Il centro-destra si è candidato con successo alla guida del Paese esattamente perché da un lato ha saputo costruire una coalizione (la Casa delle libertà) che è apparsa più coesa non perché mettesse assieme forze meno disomogenee (la Lega e Alleanza Nazionale, che nel ‘94 erano addirittura partners di Forza Italia in due coalizioni diverse, una per il Nord e l’altra per il Centro-Sud), ma perché dominata da un partito egemone, dotato di un consenso vicino al 30% e capace di fornire all’intero centro-destra un leader indiscusso (sia pure in una logica «padronale»). Dall’altro lato, perché ha saputo dare a quella nuova (rispetto al ‘94 e al ‘96) coalizione politica un progetto: il sogno berlusconiano di un’Italia con meno Stato, meno sindacato, meno regole e meno tasse e perciò con più libertà, più ricchezza e addirittura più solidarietà verso i poveri (un milione di pensione a tutti).

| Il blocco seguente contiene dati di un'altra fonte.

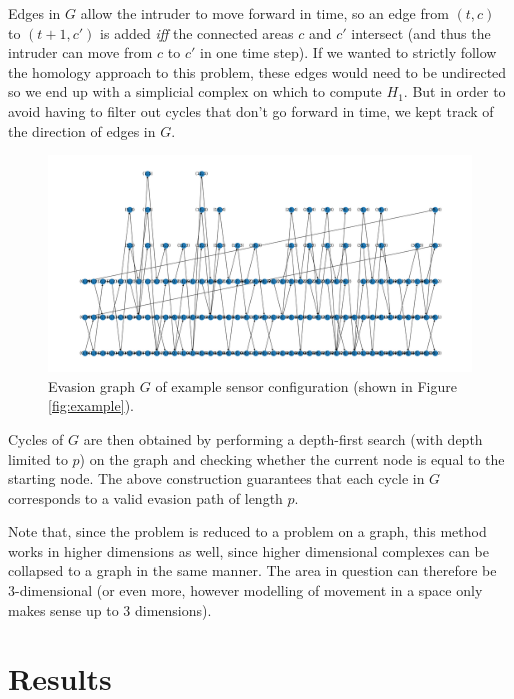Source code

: \documentclass{article}
\begin{document}
Edges in $G$ allow the intruder to move forward in time, so an edge from $(t, c)$ to $(t + 1, c')$ is added {\it iff} the connected areas $c$ and $c'$ intersect (and thus the intruder can move from $c$ to $c'$ in one time step).
If we wanted to strictly follow the homology approach to this problem, these edges would need to be undirected so we end up with a simplicial complex on which to compute $H_1$.
But in order to avoid having to filter out cycles that don't go forward in time, we kept track of the direction of edges in $G$.

\begin{figure}[H]
  \centering
  \includegraphics[width=\linewidth]{example_graph.png}
  \caption{Evasion graph $G$ of example sensor configuration (shown in Figure \ref{fig:example}).}
  \label{fig:example_graph}
\end{figure}

Cycles of $G$ are then obtained by performing a depth-first search (with depth limited to $p$) on the graph and checking whether the current node is equal to the starting node.
The above construction guarantees that each cycle in $G$ corresponds to a valid evasion path of length $p$.

Note that, since the problem is reduced to a problem on a graph, this method works in higher dimensions as well, since higher dimensional complexes can be collapsed to a graph in the same manner.
The area in question can therefore be 3-dimensional (or even more, however modelling of movement in a space only makes sense up to 3 dimensions).

\section{Results}
\end{document}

Oggi, a distanza di soli tre anni, la crisi del progetto (crescita zero, quota del commercio mondiale in caduta libera, pressione fiscale alle stelle, deficit fuori controllo, famiglie che non arrivano alla fine del mese) e la crisi del soggetto politico (Forza Italia dal 30 al 20%) possono indurre molti a ritenere che «si stava meglio quando si stava peggio». Perché l’alternanza - a noi sconosciuta per cinquant’anni - sarà anche bella, ma bisogna che sia efficace. E se non ce la fanno né il centro-sinistra né il centro-destra, forse siamo proprio noi italiani a non essere «buoni» per l’alternanza: dal 1861, in fondo, solo i rivolgimenti traumatici hanno interrotto l’evoluzione per via centrista-trasformista.

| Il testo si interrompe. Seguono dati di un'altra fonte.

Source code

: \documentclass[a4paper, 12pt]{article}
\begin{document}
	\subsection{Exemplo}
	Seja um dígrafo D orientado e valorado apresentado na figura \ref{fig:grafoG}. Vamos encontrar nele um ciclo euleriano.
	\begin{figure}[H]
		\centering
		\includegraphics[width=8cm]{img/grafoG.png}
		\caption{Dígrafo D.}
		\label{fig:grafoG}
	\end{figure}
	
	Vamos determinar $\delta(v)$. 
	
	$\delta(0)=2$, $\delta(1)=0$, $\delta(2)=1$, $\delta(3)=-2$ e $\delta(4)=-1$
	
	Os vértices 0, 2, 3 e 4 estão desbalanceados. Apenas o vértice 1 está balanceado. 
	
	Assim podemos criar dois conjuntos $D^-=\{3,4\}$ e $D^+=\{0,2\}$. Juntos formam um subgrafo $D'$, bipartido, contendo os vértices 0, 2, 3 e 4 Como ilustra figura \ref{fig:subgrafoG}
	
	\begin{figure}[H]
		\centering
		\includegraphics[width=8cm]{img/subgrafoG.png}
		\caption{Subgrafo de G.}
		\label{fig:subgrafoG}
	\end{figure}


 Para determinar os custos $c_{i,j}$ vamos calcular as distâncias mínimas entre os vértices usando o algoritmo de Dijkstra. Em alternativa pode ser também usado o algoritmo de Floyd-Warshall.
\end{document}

Di qui, il rischio che la crisi del berlusconismo travolga quel gracile bipolarismo in cui siamo entrati non per scelta delle forze politiche e delle classi dirigenti, ma grazie al voto della maggioranza degli italiani nei referendum. Non mi preoccupano intanto i cosiddetti poteri forti - ma forti di che, se i grandi gruppi finanziari-industriali italiani sono tutti impegnati in attività protette da monopolio e tremano ad ogni sospiro della politica? - quanto la stanchezza e la crescente incertezza dei cittadini comuni. E, questo sì, di quelle imprese di media dimensione che la competizione globale la fanno davvero - non in barca, la domenica - e ricevono dalla politica solo calci negli stinchi. Come prova l’incredibile vicenda della legge per la tutela del risparmio: ci voleva un intervento immediato (Usa post Enron) e dopo un anno siamo ancora là a parlarne, ché adesso ci sono le ferie. Però la Cirami si fa in cinque giorni.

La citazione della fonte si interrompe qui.